Start of DATA EXTRACTS

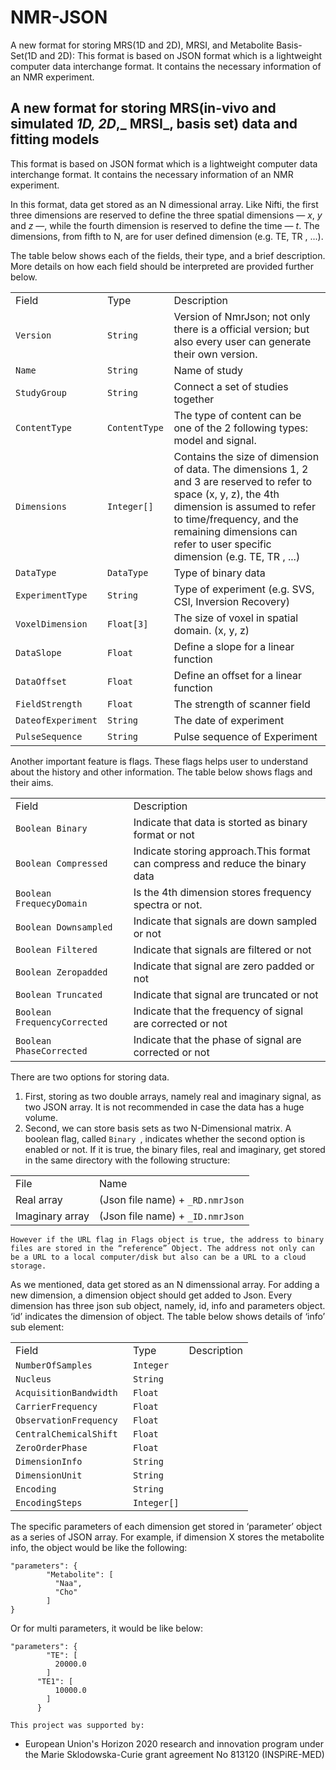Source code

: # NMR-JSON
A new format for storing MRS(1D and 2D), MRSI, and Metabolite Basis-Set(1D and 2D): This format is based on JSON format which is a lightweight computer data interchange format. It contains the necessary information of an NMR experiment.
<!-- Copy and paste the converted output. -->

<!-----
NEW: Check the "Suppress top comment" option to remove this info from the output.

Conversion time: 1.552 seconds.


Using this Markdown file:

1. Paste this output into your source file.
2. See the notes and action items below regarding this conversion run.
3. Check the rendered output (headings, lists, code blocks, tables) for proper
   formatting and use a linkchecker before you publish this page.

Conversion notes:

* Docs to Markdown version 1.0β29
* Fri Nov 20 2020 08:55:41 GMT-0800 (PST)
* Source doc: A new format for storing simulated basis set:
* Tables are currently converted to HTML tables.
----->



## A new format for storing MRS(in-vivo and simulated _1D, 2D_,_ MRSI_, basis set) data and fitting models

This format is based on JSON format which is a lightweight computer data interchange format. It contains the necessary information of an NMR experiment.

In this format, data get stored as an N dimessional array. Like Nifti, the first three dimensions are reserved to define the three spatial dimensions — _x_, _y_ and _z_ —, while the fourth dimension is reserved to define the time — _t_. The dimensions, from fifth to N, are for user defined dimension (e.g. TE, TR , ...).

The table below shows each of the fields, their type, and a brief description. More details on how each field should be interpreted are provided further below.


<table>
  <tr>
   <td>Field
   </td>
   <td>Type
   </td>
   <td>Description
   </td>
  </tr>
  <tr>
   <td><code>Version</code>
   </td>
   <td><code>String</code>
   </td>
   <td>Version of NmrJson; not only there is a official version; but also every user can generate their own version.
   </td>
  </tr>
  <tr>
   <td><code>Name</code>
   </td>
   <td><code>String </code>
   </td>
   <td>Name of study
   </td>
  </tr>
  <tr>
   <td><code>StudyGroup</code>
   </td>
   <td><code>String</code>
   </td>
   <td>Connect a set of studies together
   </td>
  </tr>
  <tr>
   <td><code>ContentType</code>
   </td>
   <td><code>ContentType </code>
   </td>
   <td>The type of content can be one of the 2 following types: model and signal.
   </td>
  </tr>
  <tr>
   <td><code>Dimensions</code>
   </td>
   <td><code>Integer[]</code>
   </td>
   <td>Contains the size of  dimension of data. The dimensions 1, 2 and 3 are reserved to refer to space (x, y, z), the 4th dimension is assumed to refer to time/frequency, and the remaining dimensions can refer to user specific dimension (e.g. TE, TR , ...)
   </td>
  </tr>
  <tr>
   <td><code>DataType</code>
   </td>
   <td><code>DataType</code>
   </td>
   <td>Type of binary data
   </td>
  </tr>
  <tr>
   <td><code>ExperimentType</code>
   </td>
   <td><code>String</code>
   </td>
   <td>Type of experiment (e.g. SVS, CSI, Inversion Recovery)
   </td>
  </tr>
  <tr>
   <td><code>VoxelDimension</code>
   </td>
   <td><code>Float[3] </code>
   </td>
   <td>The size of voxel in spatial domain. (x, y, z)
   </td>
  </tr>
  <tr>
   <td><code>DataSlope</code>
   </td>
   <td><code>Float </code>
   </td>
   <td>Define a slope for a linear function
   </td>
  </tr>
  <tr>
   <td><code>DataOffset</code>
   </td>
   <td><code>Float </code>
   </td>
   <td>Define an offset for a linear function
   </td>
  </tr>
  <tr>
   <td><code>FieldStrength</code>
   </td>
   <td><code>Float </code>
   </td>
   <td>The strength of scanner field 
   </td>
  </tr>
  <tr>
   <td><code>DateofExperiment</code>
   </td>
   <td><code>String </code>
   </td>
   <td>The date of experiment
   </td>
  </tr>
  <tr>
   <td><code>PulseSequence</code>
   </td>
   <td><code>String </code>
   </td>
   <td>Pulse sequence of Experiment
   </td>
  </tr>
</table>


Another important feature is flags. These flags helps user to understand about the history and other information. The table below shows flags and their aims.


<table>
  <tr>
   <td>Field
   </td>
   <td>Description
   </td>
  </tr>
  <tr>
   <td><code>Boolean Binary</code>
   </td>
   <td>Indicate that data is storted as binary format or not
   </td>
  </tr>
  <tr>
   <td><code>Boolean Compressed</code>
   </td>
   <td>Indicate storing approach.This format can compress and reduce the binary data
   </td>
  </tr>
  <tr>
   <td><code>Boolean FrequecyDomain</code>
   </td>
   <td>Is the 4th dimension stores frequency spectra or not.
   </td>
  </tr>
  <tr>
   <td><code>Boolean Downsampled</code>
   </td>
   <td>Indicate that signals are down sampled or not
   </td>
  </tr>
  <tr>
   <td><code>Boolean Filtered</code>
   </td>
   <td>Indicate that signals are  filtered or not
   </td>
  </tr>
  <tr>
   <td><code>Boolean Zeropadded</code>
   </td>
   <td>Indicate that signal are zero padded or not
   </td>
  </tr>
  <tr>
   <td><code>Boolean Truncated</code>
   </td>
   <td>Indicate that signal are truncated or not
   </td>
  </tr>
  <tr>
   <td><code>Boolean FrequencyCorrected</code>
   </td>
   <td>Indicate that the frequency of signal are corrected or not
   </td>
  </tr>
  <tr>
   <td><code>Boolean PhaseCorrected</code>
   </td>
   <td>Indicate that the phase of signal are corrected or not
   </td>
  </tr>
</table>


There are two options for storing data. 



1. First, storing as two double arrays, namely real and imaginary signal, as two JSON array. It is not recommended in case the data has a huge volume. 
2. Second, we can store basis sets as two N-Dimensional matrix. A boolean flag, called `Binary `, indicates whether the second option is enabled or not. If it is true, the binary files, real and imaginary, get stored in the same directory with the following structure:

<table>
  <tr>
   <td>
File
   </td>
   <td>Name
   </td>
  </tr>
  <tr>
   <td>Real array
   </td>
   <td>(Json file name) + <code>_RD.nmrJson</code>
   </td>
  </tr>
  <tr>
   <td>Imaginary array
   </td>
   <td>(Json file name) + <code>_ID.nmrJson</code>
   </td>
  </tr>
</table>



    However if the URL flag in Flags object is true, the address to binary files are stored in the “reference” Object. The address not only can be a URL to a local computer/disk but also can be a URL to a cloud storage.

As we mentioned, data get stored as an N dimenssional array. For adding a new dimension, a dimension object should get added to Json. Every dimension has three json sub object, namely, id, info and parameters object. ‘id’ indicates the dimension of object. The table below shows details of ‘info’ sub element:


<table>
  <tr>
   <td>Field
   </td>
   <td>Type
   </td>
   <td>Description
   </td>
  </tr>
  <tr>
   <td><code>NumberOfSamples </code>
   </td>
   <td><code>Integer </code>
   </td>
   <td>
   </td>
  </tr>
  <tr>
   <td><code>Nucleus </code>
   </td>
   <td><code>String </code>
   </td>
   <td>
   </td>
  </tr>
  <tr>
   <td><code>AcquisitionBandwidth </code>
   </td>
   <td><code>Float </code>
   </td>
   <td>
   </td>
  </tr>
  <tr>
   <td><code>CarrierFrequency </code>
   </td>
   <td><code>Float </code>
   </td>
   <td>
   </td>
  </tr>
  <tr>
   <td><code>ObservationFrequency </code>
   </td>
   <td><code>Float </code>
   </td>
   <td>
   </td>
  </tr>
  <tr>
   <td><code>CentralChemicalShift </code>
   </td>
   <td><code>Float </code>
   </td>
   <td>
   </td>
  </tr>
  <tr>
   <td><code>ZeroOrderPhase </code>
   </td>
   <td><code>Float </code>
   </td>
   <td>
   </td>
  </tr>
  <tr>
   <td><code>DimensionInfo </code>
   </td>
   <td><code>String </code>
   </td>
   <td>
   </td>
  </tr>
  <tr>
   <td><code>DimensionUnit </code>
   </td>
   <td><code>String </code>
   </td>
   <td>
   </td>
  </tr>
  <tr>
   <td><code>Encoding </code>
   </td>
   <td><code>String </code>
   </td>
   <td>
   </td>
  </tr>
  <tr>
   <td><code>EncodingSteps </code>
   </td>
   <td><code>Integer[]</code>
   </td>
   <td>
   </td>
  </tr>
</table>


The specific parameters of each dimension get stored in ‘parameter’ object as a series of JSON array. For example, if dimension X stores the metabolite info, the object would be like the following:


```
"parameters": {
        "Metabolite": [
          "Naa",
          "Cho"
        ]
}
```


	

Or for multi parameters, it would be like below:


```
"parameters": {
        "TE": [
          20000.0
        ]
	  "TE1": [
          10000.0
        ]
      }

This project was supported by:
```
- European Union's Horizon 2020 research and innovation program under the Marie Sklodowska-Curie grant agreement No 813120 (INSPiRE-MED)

End of DATA EXTRACTS

TASK BRIEF:
Find the word "function" in the entries above. Copy every line that has it.

RESPONSE BELOW:
   <td>Define a slope for a linear function
   <td>Define an offset for a linear function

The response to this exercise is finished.